= EXIT chart =

An example EXIT chart showing two components "right" and "left" and an example decoding (blue)

An extrinsic information transfer chart, commonly called an EXIT chart, is a technique to aid the construction of good iteratively-decoded error-correcting codes (in particular low-density parity-check (LDPC) codes and Turbo codes).

EXIT charts were developed by Stephan ten Brink, building on the concept of extrinsic information developed in the Turbo coding community. An EXIT chart includes the response of elements of decoder (for example a convolutional decoder of a Turbo code, the LDPC parity-check nodes or the LDPC variable nodes). The response can either be seen as extrinsic information or a representation of the messages in belief propagation.

If there are two components which exchange messages, the behaviour of the decoder can be plotted on a two-dimensional chart. One component is plotted with its input on the horizontal axis and its output on the vertical axis. The other component is plotted with its input on the vertical axis and its output on the horizontal axis. The decoding path followed is found by stepping between the two curves. For a successful decoding, there must be a clear swath between the curves so that iterative decoding can proceed from 0 bits of extrinsic information to 1 bit of extrinsic information.

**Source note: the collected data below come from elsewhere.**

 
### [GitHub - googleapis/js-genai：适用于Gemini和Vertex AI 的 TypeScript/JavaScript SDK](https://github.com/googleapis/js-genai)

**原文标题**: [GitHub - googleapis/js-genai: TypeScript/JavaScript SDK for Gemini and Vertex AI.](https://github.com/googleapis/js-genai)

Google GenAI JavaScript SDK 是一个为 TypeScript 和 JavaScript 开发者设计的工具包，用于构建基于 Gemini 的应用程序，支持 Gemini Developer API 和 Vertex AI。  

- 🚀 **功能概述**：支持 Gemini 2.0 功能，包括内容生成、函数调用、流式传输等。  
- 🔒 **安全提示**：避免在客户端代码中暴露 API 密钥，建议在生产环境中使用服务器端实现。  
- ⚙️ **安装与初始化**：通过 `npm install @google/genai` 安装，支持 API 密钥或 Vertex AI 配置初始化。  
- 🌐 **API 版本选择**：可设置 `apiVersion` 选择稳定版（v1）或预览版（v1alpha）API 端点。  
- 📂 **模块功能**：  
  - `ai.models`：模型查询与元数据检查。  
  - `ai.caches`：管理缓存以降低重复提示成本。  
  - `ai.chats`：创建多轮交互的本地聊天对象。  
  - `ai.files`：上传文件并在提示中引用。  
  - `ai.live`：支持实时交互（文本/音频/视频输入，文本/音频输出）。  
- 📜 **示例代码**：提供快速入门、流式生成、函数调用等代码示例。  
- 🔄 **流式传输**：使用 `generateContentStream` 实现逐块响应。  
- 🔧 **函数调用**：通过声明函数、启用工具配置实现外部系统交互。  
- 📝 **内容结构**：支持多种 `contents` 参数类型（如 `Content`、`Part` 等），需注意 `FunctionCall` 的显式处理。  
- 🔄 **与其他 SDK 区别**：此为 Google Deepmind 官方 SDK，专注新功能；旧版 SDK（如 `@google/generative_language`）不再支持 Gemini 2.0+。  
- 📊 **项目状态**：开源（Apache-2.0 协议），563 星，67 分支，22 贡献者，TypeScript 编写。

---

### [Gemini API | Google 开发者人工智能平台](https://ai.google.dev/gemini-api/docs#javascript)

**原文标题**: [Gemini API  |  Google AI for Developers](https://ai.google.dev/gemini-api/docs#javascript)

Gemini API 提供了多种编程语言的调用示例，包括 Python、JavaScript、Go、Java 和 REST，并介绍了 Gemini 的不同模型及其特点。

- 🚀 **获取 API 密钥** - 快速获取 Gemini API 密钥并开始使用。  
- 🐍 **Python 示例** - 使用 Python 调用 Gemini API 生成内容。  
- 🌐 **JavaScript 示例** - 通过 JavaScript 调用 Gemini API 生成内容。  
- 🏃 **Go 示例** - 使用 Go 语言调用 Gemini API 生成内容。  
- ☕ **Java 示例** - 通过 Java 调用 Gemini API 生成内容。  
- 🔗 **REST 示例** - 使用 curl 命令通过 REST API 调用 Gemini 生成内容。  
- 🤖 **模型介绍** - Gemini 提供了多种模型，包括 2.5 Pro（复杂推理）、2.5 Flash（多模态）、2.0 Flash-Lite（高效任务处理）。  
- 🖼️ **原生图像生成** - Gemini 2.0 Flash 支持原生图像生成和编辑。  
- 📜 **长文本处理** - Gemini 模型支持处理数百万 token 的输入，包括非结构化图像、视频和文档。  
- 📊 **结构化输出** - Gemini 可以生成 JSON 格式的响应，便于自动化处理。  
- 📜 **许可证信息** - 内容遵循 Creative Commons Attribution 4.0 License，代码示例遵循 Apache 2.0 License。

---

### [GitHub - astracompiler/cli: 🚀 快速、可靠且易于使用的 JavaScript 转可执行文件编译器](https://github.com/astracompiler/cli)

A key assumption is that the messages to and from an element of the decoder can be described by a single number, the extrinsic information. This is true when decoding codes from a binary erasure channel but otherwise the messages are often samples from a Gaussian distribution with the correct extrinsic information. The other key assumption is that the messages are independent (equivalent to an infinite block-size code without local structure between the components)

To make an optimal code, the two transfer curves need to lie close to each other. This observation is supported by the theoretical result that for capacity to be reached for a code over a binary-erasure channel there must be no area between the curves and also by the insight that a large number of iterations are required for information to be spread throughout all bits of a code.